|1/12/23 Final portrait|
Delighted by the sketches I had made of it last year, the same friend who had given me that amaryllis gave me another for Christmas. Last year I wanted to focus on documenting its rapid growth and changes accurately – more like a nature journal. Using an illustrative style helped me to pay attention to proportions and details. This year, similar to the more gestural portraits I’ve been trying lately, I took a more gestural approach without attention to precision.
|Spread 1 (1 of 2)|
|Spread 1 (2 of 2)|
Instead of last year’s fine liner and colored pencils, I used water-soluble Caran d’Ache Neocolor II crayons, which encourage me to avoid details and stick to larger shapes. Just like the gestural portraits, capturing the blossoms’ “expression” without getting fixated on “resemblance” was quite the challenge.
|Spread 2 (1 of 2)|
|Spread 2 (2 of 2)|
|I used this Neocolor II palette throughout (though I used yellow only when |
the blossoms were still buds).
I also decided not to try to match the petal hues exactly as I had last year. I just picked out three shades of red and mixed them spontaneously as I sketched.
More than a decade ago, I took a basic drawing course from Seattle artist and urban sketcher Anita Lehmann. We drew mostly still lives in the classroom, but as part of the course, we attended one life drawing session for the experience of working from a live model.
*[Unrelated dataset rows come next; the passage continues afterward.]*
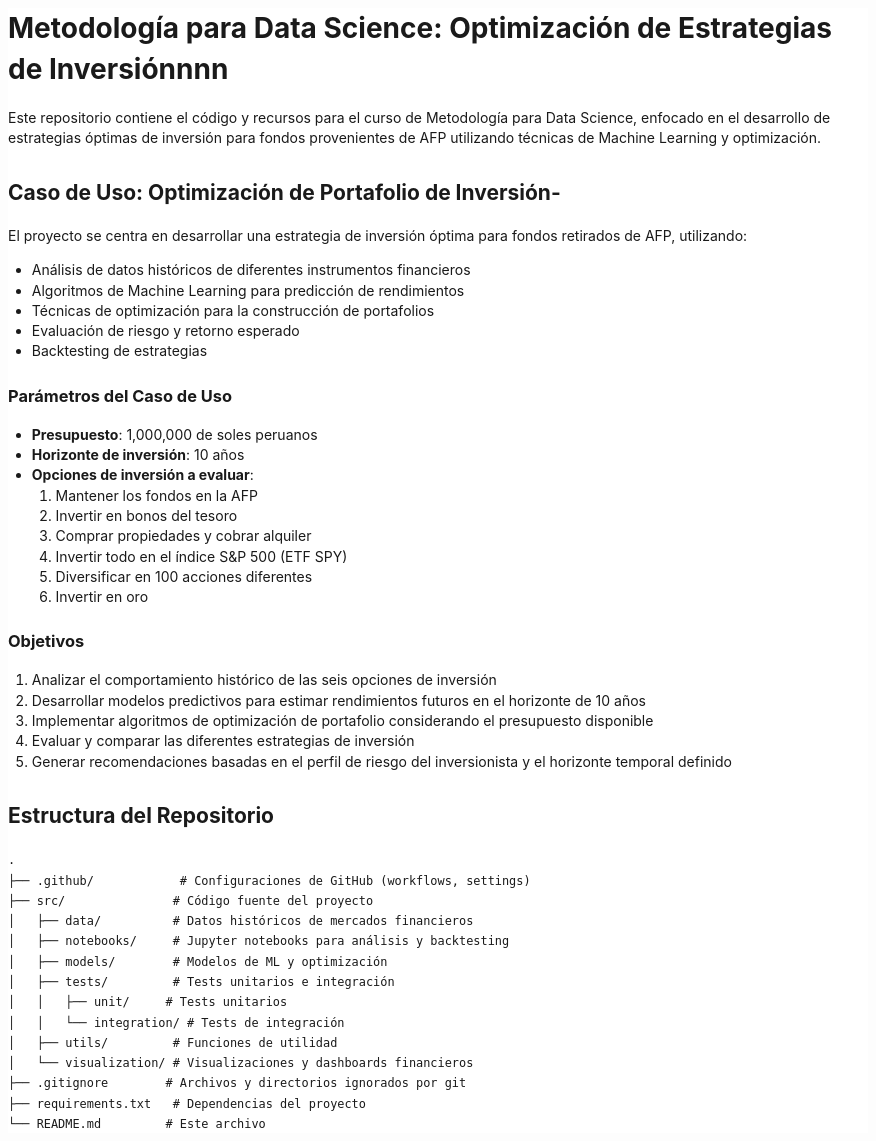 # Metodología para Data Science: Optimización de Estrategias de Inversiónnnn

Este repositorio contiene el código y recursos para el curso de Metodología para Data Science, enfocado en el desarrollo de estrategias óptimas de inversión para fondos provenientes de AFP utilizando técnicas de Machine Learning y optimización.

## Caso de Uso: Optimización de Portafolio de Inversión-

El proyecto se centra en desarrollar una estrategia de inversión óptima para fondos retirados de AFP, utilizando:

- Análisis de datos históricos de diferentes instrumentos financieros
- Algoritmos de Machine Learning para predicción de rendimientos
- Técnicas de optimización para la construcción de portafolios
- Evaluación de riesgo y retorno esperado
- Backtesting de estrategias

### Parámetros del Caso de Uso

- **Presupuesto**: 1,000,000 de soles peruanos
- **Horizonte de inversión**: 10 años
- **Opciones de inversión a evaluar**:
  1. Mantener los fondos en la AFP
  2. Invertir en bonos del tesoro
  3. Comprar propiedades y cobrar alquiler
  4. Invertir todo en el índice S&P 500 (ETF SPY)
  5. Diversificar en 100 acciones diferentes
  6. Invertir en oro

### Objetivos

1. Analizar el comportamiento histórico de las seis opciones de inversión
2. Desarrollar modelos predictivos para estimar rendimientos futuros en el horizonte de 10 años
3. Implementar algoritmos de optimización de portafolio considerando el presupuesto disponible
4. Evaluar y comparar las diferentes estrategias de inversión
5. Generar recomendaciones basadas en el perfil de riesgo del inversionista y el horizonte temporal definido

## Estructura del Repositorio

```
.
├── .github/            # Configuraciones de GitHub (workflows, settings)
├── src/               # Código fuente del proyecto
│   ├── data/          # Datos históricos de mercados financieros
│   ├── notebooks/     # Jupyter notebooks para análisis y backtesting
│   ├── models/        # Modelos de ML y optimización
│   ├── tests/         # Tests unitarios e integración
│   │   ├── unit/     # Tests unitarios
│   │   └── integration/ # Tests de integración
│   ├── utils/         # Funciones de utilidad
│   └── visualization/ # Visualizaciones y dashboards financieros
├── .gitignore        # Archivos y directorios ignorados por git
├── requirements.txt   # Dependencias del proyecto
└── README.md         # Este archivo
```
Despite the many instructors I have had since then, including life drawing, I was amused that it was Anita’s voice I heard in my head when I felt myself struggle to capture the amaryllis blossoms.
“Now, don’t get all drawsy on me,” she would say, encouraging me to use the wide side of the charcoal to “paint” the model’s gesture – not draw a stiff outline around the figure. As a beginning drawing student, that concept alone was a brain blower: How do I draw anything without “getting drawsy”?
Hearing Anita’s advice in my head, I had to chuckle. Although I certainly understand now what she was trying to say all those years ago, fighting the urge to get drawsy still isn’t easy. Nonetheless, the amaryllis was just as much fun as before. I looked forward each day to seeing and sketching a new bloom – a welcome wintertime splash of color. And amaryllis blossoms do make excellent life-drawing models with their expressive, dancer-like poses.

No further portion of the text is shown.